Within composite fields, the same rules apply as for schemas. First, presence is checked: required values without default throw an error when they are missing, while other cases of missing or extra fields throw warnings only when `verbose` is `True`.

Moreover, composite fields are never required themselves based on the schema, but they are required if any of their fields are required.

As shown above, bad values throw warnings in all cases.

In [None]:
#| error: true
my_metadata['author'].append({'name' : 'etal'})
check_metadata(my_schema, my_metadata)

KeyError: 'The following required fields are missing and there is no default: mgs.book.author.email.'

In [None]:
#error: true
my_metadata['author'][2]['email'] = 'bademail.com'
check_metadata(my_schema, my_metadata)

ValueError: None of the values provided for `mgs.book.author.email` are valid.

In [None]:
my_metadata['author'][2]['email'] = 'bademail@kuleuven.be'
check_metadata(my_schema, my_metadata)

[<iRODSMeta None mgs.book.title A book not written yet None>,
 <iRODSMeta None mgs.book.author.name Fulano De Tal 1>,
 <iRODSMeta None mgs.book.author.email fulano.detal@kuleuven.be 1>,
 <iRODSMeta None mgs.book.author.age 30 1>,
 <iRODSMeta None mgs.book.author.name Jane Doe 2>,
 <iRODSMeta None mgs.book.author.email jane_doe@kuleuven.be 2>,
 <iRODSMeta None mgs.book.author.email sweetdoe@kuleuven.be 2>,
 <iRODSMeta None mgs.book.author.name etal 3>,
 <iRODSMeta None mgs.book.author.email bademail@kuleuven.be 3>,
 <iRODSMeta None mgs.book.ebook Available None>,
 <iRODSMeta None mgs.book.publishing_date 2015-02-01 None>,
 <iRODSMeta None mgs.book.cover_colors red None>,
 <iRODSMeta None mgs.book.cover_colors blue None>,
 <iRODSMeta None mgs.book.publisher Tor None>]

# Final notes on implementation

The metadata can be applied to an object or collection `item` with `my_schema.apply(item, my_metadata)`, which basically calls `check_metadata()` and then provides the list to `item.metadata.apply_atomic_operations()`, adding each of the AVUs.
In addition, another AVU is added with name `{prefix}.__version__` (e.g. `mgs.book.__version__`) indicating the version of the schema used for annotation (in this case, "2.0.0").

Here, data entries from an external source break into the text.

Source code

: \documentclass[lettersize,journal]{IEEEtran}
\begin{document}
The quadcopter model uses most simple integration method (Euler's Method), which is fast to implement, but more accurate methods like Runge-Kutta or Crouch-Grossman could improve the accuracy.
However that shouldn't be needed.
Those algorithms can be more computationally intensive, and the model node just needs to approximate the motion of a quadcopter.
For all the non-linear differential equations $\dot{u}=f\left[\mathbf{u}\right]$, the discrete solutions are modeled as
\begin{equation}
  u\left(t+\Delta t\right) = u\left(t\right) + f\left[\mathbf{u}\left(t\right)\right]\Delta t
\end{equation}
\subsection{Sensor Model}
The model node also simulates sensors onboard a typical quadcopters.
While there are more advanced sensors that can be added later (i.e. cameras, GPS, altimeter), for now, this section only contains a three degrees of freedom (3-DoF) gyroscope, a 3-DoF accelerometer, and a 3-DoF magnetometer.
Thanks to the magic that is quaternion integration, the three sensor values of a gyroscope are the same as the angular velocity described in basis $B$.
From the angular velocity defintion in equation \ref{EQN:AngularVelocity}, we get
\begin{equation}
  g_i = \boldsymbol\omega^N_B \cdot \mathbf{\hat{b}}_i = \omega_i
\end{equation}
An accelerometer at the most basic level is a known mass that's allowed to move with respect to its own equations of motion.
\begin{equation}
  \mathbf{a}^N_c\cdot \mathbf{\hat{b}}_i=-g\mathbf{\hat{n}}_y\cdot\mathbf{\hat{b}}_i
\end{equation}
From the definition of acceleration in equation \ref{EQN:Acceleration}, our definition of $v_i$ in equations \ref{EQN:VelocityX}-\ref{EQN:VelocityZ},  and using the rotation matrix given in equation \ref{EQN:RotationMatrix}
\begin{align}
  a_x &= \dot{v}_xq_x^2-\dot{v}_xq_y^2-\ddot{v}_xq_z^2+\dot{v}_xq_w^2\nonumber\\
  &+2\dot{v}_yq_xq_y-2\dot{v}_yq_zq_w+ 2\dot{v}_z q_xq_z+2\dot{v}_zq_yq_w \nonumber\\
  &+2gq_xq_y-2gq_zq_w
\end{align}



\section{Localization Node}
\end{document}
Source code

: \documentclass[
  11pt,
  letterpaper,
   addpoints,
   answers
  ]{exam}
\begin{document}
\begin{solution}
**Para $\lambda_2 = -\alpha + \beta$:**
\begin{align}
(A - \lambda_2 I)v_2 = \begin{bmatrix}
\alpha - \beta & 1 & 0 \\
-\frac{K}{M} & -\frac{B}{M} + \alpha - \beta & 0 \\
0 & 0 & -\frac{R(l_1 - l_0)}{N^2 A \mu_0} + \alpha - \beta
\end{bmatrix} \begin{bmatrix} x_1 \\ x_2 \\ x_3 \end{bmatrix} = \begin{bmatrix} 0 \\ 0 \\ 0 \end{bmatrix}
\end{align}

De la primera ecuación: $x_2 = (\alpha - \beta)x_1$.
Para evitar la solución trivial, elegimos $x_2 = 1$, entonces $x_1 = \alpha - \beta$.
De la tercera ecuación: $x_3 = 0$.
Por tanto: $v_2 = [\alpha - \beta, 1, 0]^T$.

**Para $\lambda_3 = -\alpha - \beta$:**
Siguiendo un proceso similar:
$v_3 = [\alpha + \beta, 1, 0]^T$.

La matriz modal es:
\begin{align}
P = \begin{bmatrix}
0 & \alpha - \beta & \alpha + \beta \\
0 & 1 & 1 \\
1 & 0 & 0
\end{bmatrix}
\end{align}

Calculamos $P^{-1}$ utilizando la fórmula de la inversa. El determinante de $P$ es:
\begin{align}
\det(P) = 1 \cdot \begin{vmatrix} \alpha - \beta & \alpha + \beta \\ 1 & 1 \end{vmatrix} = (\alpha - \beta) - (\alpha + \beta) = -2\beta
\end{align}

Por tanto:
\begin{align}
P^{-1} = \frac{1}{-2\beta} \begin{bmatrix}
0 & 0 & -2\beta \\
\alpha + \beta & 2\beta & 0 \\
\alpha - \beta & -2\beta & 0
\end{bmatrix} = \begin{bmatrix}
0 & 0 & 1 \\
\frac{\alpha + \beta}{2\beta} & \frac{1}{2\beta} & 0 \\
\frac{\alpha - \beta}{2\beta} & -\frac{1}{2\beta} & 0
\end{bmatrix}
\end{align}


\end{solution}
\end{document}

However, before actually adding the metadata, `apply()` does two things:

- It checks whether there already is a `{prefix}.__version__` AVU and prints a warning if it's different from the version of the current schema.
- It removes all existing metadata with the same prefix.

This is the same behavior from the ManGO portal: it replaces all existing metadata linked to a schema with the metadata provided in this instance.